It emerged that the President had not approved the Budget late on Monday, and delayed its presentation scheduled for Tuesday
Finance minister Kailash Gahlot is set to present Delhi’s annual Budget at 11am on Wednesday a day after the Union home ministry signed off on it after hours of drama.
The ministry gave the go-ahead as an impasse between Delhi’s Aam Aadmi Party (AAP) government and the Bharatiya Janata Party (BJP)-led Union government delayed the Budget presentation scheduled for Tuesday.
Chief minister Arvind Kejriwal called the delay in approval from the ministry at the eleventh hour an “unprecedented constitutional crisis” and accused the Union government of “interfering” with the Budget.
The ministry underlined it flagged procedural concerns and that the Delhi government did not address them even as Kejriwal wrote to Prime Minister Narendra Modi urging him to clear the Budget.
The Delhi and Union governments have been at loggerheads, which have held up several projects and initiatives. Their confrontation escalated last month over former deputy chief minister Manish Sisodia’s arrest in connection with the alleged irregularities in the now scrapped 2021-22 excise policy. The AAP has denied the irregularities.
It emerged the President had not approved the Budget late on Monday, triggering the fresh impasse.
Gahlot on Tuesday said the Budget document was sent for approval on March 10. He said the Union home ministry refused to approve the document through a letter to the chief secretary on March 17. “For mysterious reasons, the chief secretary of Delhi kept the letter hidden for three days.”
The Government of National Capital Territory of Delhi Act, 1991, says the government needs the President’s sanction before presenting the Budget.

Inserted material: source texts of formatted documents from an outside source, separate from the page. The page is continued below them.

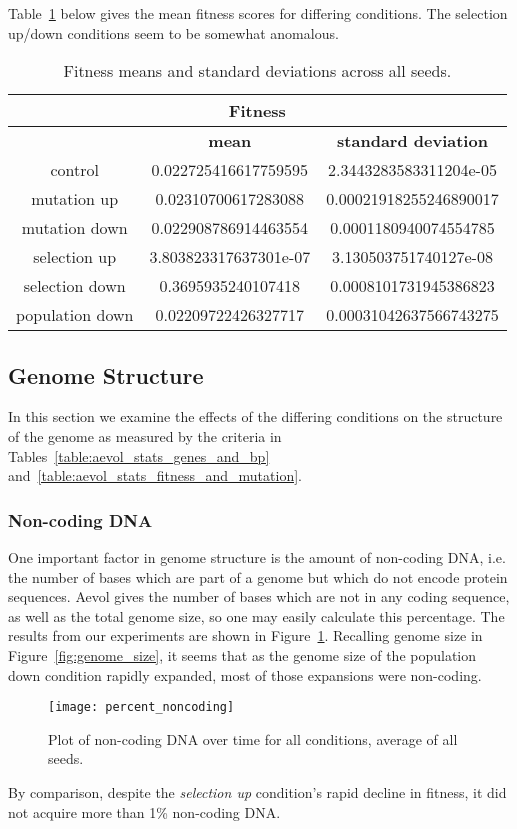 Table~\ref{table:fitness_means_std_dev} below gives the mean fitness scores for differing conditions. The selection up/down conditions seem to be somewhat anomalous.
\begin{table}[H]
	\centering
	\begin{tabular}{|c||c|c|}
		\hline
		\multicolumn{3}{|c|}{\Large \textbf{Fitness}} \\
		\hline
		& \textbf{mean} & \textbf{standard deviation} \\
		\hline \hline
		control & 0.022725416617759595 & 2.3443283583311204e-05 \\
		\hline
		mutation up & 0.02310700617283088 & 0.00021918255246890017 \\
		\hline
		mutation down & 0.022908786914463554 & 0.0001180940074554785 \\
		\hline
		selection up & 3.803823317637301e-07 & 3.130503751740127e-08 \\
		\hline
		selection down & 0.3695935240107418	& 0.0008101731945386823 \\
		\hline
		population down & 0.02209722426327717 & 0.00031042637566743275 \\
		\hline
	\end{tabular}
	\caption[Fitness means and standard deviations.]{Fitness means and standard deviations across all seeds. }
	\label{table:fitness_means_std_dev}
\end{table}

\subsection{Genome Structure}
In this section we examine the effects of the differing conditions on the structure of the genome as measured by the criteria in Tables~\ref{table:aevol_stats_genes_and_bp} and~\ref{table:aevol_stats_fitness_and_mutation}. 

\subsubsection{Non-coding DNA}
One important factor in genome structure is the amount of non-coding DNA, i.e. the number of bases which are part of a genome but which do not encode protein sequences. Aevol gives the number of bases which are not in any coding sequence, as well as the total genome size, so one may easily calculate this percentage. The results from our experiments are shown in Figure~\ref{fig:mean_non-coding_DNA}. Recalling genome size in Figure~\ref{fig:genome_size}, it seems that as the genome size of the population down condition rapidly expanded, most of those expansions were non-coding.
\begin{figure}[H]
	\centering
	\texttt{[image: percent\_noncoding]}
	\caption[Non-coding DNA]{Plot of non-coding DNA over time for all conditions, average of all seeds.}
	\label{fig:mean_non-coding_DNA}
\end{figure}
By comparison, despite the \textit{selection up} condition's rapid decline in fitness, it did not acquire more than 1\% non-coding DNA. 

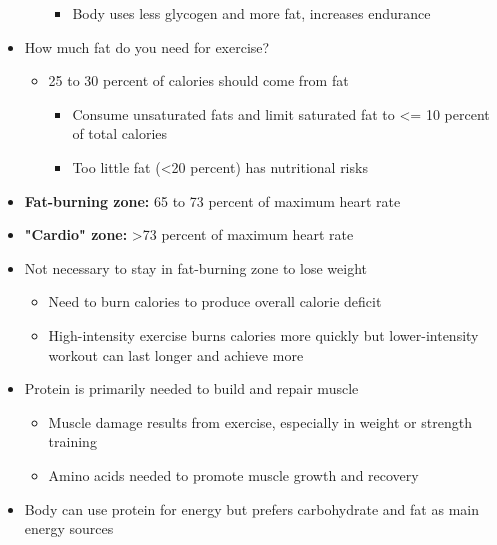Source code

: \documentclass[12pt]{article}
\begin{document}
\begin{itemize}
\begin{itemize}
                            \begin{itemize}
                                \item Body uses less glycogen and more fat, increases endurance
                            \end{itemize}
                    \end{itemize}
                \item How much fat do you need for exercise?
                    \begin{itemize}
                        \item 25 to 30 percent of calories should come from fat
                            \begin{itemize}
                                \item Consume unsaturated fats and limit saturated fat to <= 10 percent of total calories
                                \item Too little fat (<20 percent) has nutritional risks
                            \end{itemize}
                    \end{itemize}
                \item \textbf{Fat-burning zone:} 65 to 73 percent of maximum heart rate
                \item \textbf{"Cardio" zone:} >73 percent of maximum heart rate
                \item Not necessary to stay in fat-burning zone to lose weight
                    \begin{itemize}
                        \item Need to burn calories to produce overall calorie deficit
                        \item High-intensity exercise burns calories more quickly but lower-intensity workout can last longer and achieve more
                    \end{itemize}
                \item Protein is primarily needed to build and repair muscle
                    \begin{itemize}
                        \item Muscle damage results from exercise, especially in weight or strength training
                        \item Amino acids needed to promote muscle growth and recovery
                    \end{itemize}
                \item Body can use protein for energy but prefers carbohydrate and fat as main energy sources

\end{itemize}
\end{document}
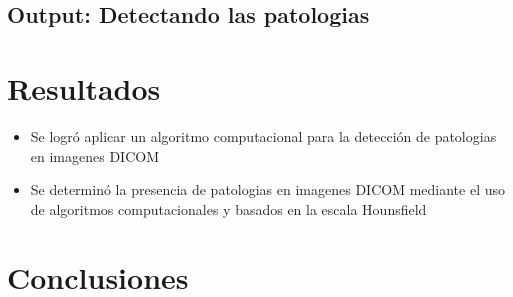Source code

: \documentclass{article}
\begin{document}
\subsection{Output: Detectando las patologias}




	\section{Resultados}
	\begin{itemize}
		\item Se logró aplicar  un algoritmo computacional para la detección de patologias en imagenes DICOM
		\item Se determinó la presencia de patologias en imagenes DICOM mediante el uso de algoritmos computacionales y basados en la escala Hounsfield
		\end{itemize}
		


	\section{Conclusiones}


	
	
\end{document}
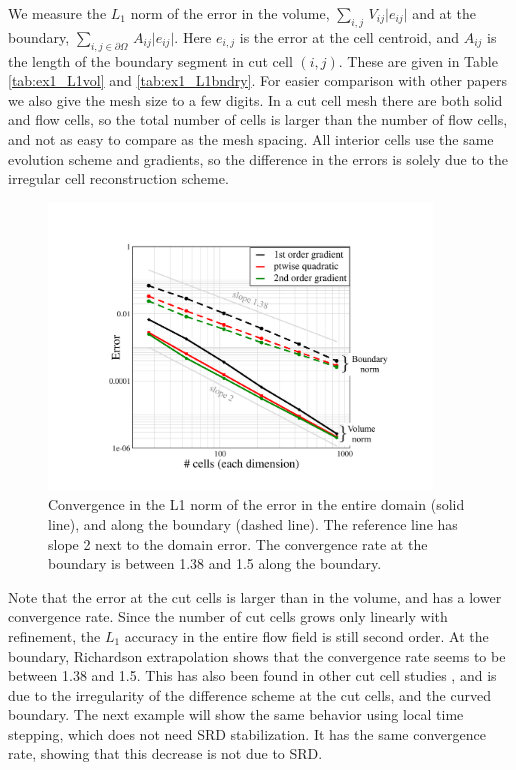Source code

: We measure the $L_1$ norm of the error in the volume,   $\sum_{i,j} \,
V_{ij} \lvert e_{ij } \rvert$ and at the boundary, $ \sum_{{i,j} \in \partial \Omega} \, A_{ij} \lvert e_{ij
} \rvert$.  Here
$e_{i,j}$ is the error at the cell centroid, and $A_{ij}$ is the length of the 
boundary segment in cut cell $(i,j)$.
These are given in Table \ref{tab:ex1_L1vol} and \ref{tab:ex1_L1bndry}. 
For easier comparison with other papers we also give the mesh size 
to a few digits. In  a cut cell mesh there are both solid and
flow cells, so the total number of cells is larger than the number of
flow cells, and not as easy to compare as the mesh spacing.
All interior cells use the same evolution scheme and gradients, so
the difference in the errors is solely due to the irregular cell
reconstruction scheme.

\begin{figure}[h]
	\begin{center}
		\includegraphics[height=3.0in]{figs/gradientConv.pdf}
		\caption{\sf Convergence in the L1 norm of the error in the entire 
			domain  (solid line), and along the boundary (dashed line).
			The reference line has slope 2 next to the domain error. The convergence
			rate at the boundary is between 1.38 and 1.5
			along the boundary.
			\label{fig:ssv}}
	\end{center}
\end{figure}


Note that the error at the cut cells is larger than in the volume, and has a
lower convergence rate. Since the number of cut cells grows only
linearly with refinement, the $L_1$
accuracy in the entire flow field is still second order.  At the boundary,
Richardson extrapolation shows that the convergence rate seems to be
between 1.38 and 1.5.
This has also been found in other cut cell studies
\cite{KB:2006,nemec_tm14}, and is due to the irregularity of the
difference scheme at the cut cells, and the curved boundary. 
The next example will show the same behavior using local time stepping,
which does not need SRD stabilization. It has the same convergence rate,
showing that this decrease is
not due to SRD.

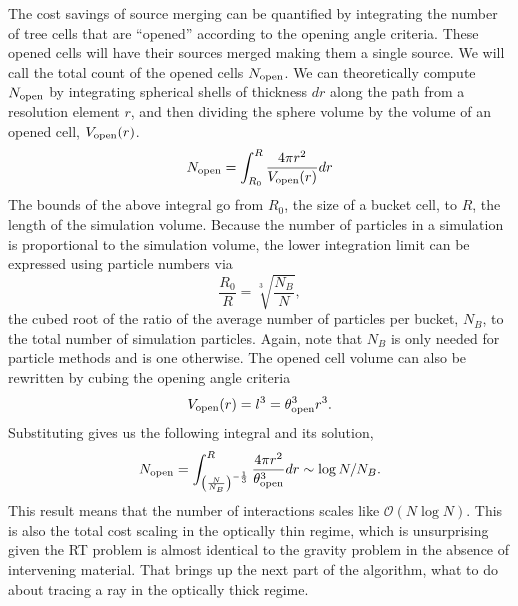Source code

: \documentclass[fleq,usenatbib]{mnras}
\newcommand{\bigO}[1]{\mathcal{O}\left(#1\right)}
\newcommand{\tO}{\theta_{\rm open}}
\begin{document}
The cost savings of source merging can be quantified by integrating the number 
of tree cells that are ``opened'' according to the opening angle criteria. 
These opened cells will have their sources merged making them a single source. 
We will call the total count of the opened cells $N_{\rm open}$. We can 
theoretically compute $N_{\rm open}$ by integrating spherical shells of 
thickness $dr$ along the path from a resolution element $r$, and then dividing 
the sphere volume by the volume of an opened cell, $V_{\rm open}(r)$.
\begin{equation}
\label{eqn:nsint}
N_{\rm open} = \int_{R_0}^R \frac{4\pi r^2}{V_{\rm open}(r)} dr
\end{equation}
The bounds of the above integral go from $R_0$, the size of a bucket 
cell, to $R$, the length of the simulation volume. Because the number of 
particles in a simulation is proportional to the simulation volume, the 
lower integration limit can be expressed using particle numbers via 
\begin{equation}
\label{eqn:ratio}
\frac{R_0}{R} = \sqrt[3]{\frac{N_B}{N}},
\end{equation} 
the cubed root of the ratio of the average number of particles per bucket, 
$N_B$, to the total number of simulation particles. Again, note that $N_B$ is 
only needed for particle methods and is one otherwise. The opened cell volume 
can also be rewritten by cubing the opening angle criteria
\begin{equation}
\label{eqn:vcell}
V_{\rm open}(r) = l^3 = \tO^3 r^3.
\end{equation}
Substituting gives us the following integral and its solution,
\begin{equation}
\label{eqn:nssoln}
N_{\rm open} = \int_{\left(\frac{N}{N_B}\right)^{-\frac{1}{3}}}^R 
\frac{4\pi r^2}{\tO^3} dr
\sim \log{N/N_B}.
\end{equation}
This result means that the number of interactions scales like 
$\bigO{N \log N}$. This is also the total cost scaling in the optically 
thin regime, which is unsurprising given the RT problem is almost identical to 
the gravity problem in the absence of intervening material. That brings up the 
next part of the algorithm, what to do about tracing a ray in the optically 
thick regime.
\end{document}
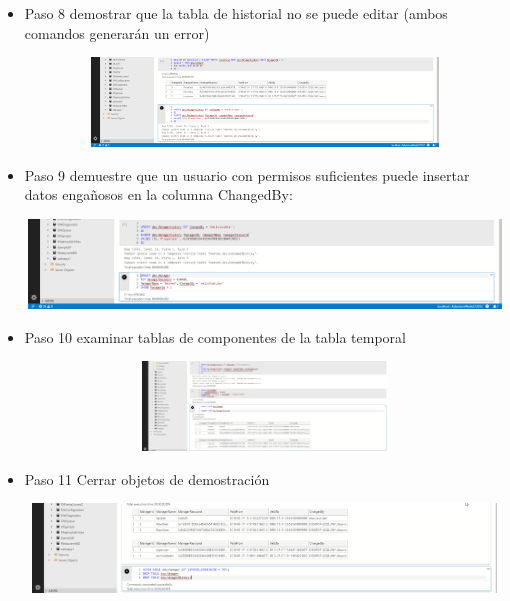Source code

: \begin{itemize}
   				    \item Paso 8 demostrar que la tabla de historial no se puede editar (ambos comandos generarán un error)
				 
				 \begin{center}
    				\includegraphics[width=16cm, height=90]{./Imagenes/Imagen7}
   				    \end{center}   
   				    
   				    \item Paso 9 demuestre que un usuario con permisos suficientes puede insertar datos engañosos en la columna ChangedBy:
				 
				 \begin{center}
    				\includegraphics[width=16cm, height=90]{./Imagenes/Imagen8}
   				    \end{center}   
   				    \clearpage
   				    \item Paso 10 examinar tablas de componentes de la tabla temporal
				 
				 \begin{center}
    				\includegraphics[width=16cm, height=90]{./Imagenes/Imagen9}
   				    \end{center} 	
   				    
   				     \item Paso 11 Cerrar objetos de demostración
				 
				 \begin{center}
    				\includegraphics[width=16cm, height=90]{./Imagenes/Imagen10}
   				    \end{center} 		 
				 
				 
				 
				  
				 				  
				   \end{itemize}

The Lieutenant Governor (LG)’s office apparently flagged inadequate spending on capital expenditure in the Budget, plans for subsidy as compensation to agencies with uneconomic recovery, and non-implementation of central schemes such as Ayushman Bharat, which has put additional funds out of its reach, as well as spending pegged at over ₹500 crore by the information and publicity department.